[Source data]
Start of Block

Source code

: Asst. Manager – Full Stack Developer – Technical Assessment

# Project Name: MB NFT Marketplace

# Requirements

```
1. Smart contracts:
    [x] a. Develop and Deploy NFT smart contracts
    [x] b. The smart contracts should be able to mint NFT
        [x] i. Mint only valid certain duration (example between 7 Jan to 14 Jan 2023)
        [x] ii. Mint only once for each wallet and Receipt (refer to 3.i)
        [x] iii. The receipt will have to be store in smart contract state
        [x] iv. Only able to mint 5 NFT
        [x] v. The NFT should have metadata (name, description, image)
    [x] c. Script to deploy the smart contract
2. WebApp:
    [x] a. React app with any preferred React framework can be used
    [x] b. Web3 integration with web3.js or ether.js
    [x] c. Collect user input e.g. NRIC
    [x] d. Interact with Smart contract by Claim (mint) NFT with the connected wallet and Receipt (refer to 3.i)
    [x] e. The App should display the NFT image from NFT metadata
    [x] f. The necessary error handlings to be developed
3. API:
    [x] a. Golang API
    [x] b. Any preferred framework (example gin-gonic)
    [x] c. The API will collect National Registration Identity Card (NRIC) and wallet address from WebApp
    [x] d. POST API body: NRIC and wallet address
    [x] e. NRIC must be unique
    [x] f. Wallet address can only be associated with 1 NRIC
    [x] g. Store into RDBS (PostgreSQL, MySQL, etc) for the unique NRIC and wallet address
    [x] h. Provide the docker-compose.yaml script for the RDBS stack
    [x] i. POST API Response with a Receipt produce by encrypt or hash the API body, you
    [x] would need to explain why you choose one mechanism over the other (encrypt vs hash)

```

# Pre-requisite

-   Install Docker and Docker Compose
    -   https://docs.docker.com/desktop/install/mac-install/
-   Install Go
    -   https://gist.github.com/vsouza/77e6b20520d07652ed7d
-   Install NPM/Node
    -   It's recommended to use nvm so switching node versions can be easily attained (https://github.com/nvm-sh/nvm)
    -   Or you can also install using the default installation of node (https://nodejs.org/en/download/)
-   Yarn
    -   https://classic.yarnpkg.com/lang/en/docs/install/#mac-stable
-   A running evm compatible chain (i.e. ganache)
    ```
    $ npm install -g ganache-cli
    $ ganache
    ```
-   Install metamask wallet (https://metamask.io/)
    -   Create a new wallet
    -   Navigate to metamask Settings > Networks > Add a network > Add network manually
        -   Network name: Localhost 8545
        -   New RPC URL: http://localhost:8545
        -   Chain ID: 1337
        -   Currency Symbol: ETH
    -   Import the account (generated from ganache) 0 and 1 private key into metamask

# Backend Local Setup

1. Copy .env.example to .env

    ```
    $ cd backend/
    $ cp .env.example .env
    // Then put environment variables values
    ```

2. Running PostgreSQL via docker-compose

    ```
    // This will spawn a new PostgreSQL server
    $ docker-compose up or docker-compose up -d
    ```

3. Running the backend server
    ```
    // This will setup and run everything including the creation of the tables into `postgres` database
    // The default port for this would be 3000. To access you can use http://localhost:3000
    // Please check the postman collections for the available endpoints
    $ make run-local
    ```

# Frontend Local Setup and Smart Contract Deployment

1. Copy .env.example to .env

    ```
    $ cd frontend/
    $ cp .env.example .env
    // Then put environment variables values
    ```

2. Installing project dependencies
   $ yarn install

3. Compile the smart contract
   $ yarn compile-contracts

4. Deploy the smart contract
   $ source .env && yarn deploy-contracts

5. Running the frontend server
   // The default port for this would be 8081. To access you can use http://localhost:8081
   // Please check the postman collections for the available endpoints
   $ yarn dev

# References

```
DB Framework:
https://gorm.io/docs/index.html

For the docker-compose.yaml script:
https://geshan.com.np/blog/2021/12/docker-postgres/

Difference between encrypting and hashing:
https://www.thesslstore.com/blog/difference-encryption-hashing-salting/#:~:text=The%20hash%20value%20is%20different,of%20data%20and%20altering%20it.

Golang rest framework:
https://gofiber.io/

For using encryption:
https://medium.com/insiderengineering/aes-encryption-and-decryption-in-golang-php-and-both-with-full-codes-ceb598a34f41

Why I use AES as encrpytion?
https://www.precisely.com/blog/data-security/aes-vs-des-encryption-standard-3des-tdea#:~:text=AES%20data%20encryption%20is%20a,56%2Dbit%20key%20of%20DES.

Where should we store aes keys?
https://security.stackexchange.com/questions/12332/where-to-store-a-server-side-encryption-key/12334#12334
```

End of Block

Only lines with the word "endpoints" belong in the answer; copy each of them from the material above.

[Written reply]
    // Please check the postman collections for the available endpoints
   // Please check the postman collections for the available endpoints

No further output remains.